[Extracted data entries]
================================

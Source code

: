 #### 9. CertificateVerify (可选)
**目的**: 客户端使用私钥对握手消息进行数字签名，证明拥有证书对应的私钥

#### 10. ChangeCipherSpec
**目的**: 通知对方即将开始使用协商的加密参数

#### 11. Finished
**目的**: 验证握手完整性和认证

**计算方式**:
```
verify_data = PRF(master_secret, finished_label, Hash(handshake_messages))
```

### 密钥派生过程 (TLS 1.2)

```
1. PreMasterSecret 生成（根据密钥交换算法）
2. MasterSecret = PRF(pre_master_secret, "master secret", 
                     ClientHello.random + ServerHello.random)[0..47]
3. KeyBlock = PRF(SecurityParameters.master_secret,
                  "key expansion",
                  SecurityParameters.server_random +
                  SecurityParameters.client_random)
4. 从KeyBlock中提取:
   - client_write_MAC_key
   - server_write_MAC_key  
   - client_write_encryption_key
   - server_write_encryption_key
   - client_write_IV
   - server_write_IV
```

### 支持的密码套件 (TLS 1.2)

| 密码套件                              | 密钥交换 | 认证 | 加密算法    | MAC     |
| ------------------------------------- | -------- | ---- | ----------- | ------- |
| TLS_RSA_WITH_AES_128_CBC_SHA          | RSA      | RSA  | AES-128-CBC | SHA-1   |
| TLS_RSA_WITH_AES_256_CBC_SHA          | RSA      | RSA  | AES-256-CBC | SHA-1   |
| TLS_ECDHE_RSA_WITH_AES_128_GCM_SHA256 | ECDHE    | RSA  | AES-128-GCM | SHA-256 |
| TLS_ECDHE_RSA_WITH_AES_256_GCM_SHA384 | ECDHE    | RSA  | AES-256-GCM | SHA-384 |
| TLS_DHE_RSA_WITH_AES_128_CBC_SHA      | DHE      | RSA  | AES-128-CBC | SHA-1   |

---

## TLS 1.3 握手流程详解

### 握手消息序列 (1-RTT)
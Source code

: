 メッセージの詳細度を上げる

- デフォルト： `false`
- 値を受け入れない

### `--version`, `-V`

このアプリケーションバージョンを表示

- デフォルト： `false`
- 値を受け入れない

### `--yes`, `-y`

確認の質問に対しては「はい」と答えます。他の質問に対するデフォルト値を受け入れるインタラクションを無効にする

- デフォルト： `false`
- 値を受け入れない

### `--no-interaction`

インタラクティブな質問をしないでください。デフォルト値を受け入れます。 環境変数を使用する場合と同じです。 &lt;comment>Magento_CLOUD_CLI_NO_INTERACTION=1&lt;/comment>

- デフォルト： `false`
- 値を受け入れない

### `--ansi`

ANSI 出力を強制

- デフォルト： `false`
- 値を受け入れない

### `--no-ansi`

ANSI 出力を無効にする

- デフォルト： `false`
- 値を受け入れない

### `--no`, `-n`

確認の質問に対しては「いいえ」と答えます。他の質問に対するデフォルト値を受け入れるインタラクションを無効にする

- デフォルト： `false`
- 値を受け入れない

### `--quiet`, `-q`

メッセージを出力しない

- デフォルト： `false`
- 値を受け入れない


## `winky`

================================

WHAT IS EXPECTED:
Scan the entries above for the string "と答えます" and copy each line containing it.

REPLY TO THE TASK:
確認の質問に対しては「はい」と答えます。他の質問に対するデフォルト値を受け入れるインタラクションを無効にする
確認の質問に対しては「いいえ」と答えます。他の質問に対するデフォルト値を受け入れるインタラクションを無効にする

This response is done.